- Task: Check each line of the records below for the word "所以失之" and copy those where it appears.

Stored data:

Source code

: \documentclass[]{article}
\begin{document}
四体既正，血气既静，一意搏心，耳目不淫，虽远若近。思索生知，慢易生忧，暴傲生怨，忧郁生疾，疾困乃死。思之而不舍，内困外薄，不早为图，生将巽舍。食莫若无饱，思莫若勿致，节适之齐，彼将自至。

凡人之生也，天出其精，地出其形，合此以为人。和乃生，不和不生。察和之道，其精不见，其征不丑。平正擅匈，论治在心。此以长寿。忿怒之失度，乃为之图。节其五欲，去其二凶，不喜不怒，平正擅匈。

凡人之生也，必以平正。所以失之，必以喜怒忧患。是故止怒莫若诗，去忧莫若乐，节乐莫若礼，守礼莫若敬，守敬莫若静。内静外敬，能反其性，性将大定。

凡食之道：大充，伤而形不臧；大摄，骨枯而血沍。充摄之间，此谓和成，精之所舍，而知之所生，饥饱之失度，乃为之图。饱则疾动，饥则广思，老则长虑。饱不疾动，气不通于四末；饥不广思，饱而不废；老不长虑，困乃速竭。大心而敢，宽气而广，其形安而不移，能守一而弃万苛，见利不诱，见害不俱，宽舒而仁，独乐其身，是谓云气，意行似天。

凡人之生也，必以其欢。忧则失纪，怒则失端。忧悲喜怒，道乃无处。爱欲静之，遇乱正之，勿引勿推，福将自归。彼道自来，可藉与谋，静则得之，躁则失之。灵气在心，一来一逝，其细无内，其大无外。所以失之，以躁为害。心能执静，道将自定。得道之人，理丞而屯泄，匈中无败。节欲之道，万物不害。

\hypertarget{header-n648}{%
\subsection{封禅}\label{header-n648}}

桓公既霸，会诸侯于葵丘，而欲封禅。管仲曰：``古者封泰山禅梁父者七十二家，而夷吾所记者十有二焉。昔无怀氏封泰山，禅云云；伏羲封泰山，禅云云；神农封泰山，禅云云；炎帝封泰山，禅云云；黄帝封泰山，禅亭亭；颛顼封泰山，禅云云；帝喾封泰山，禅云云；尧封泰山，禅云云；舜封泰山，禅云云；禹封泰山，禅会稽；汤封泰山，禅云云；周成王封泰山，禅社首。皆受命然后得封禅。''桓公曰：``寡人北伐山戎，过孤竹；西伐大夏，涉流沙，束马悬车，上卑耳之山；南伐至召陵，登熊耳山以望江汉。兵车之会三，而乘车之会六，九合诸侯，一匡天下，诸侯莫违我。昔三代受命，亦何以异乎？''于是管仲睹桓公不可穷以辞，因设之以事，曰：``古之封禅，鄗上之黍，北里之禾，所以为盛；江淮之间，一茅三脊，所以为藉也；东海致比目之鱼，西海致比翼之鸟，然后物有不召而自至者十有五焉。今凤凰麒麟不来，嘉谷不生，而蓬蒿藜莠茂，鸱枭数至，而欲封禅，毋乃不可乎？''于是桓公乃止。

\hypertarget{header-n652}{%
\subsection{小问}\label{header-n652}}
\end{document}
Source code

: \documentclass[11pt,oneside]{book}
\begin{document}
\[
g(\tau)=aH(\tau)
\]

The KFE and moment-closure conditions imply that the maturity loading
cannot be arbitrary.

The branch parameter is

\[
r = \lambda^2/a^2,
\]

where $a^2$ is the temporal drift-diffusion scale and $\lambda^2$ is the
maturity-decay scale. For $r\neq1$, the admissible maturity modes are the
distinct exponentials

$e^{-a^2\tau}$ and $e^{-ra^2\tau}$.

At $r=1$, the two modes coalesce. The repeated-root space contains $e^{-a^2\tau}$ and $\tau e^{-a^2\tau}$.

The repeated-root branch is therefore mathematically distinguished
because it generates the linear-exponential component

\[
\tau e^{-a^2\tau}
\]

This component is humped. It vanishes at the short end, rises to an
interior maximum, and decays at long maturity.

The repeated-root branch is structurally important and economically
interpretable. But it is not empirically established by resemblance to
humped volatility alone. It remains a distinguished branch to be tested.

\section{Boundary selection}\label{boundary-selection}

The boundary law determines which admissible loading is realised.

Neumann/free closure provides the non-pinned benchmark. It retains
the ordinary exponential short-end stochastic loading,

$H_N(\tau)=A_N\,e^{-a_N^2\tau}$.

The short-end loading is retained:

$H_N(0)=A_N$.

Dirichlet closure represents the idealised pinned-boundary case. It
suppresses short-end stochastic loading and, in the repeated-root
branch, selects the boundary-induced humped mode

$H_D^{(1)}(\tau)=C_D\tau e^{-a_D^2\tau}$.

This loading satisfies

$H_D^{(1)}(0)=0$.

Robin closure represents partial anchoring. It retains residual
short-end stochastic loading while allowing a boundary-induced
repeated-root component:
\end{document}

- Written solution:
凡人之生也，必以平正。所以失之，必以喜怒忧患。是故止怒莫若诗，去忧莫若乐，节乐莫若礼，守礼莫若敬，守敬莫若静。内静外敬，能反其性，性将大定。
凡人之生也，必以其欢。忧则失纪，怒则失端。忧悲喜怒，道乃无处。爱欲静之，遇乱正之，勿引勿推，福将自归。彼道自来，可藉与谋，静则得之，躁则失之。灵气在心，一来一逝，其细无内，其大无外。所以失之，以躁为害。心能执静，道将自定。得道之人，理丞而屯泄，匈中无败。节欲之道，万物不害。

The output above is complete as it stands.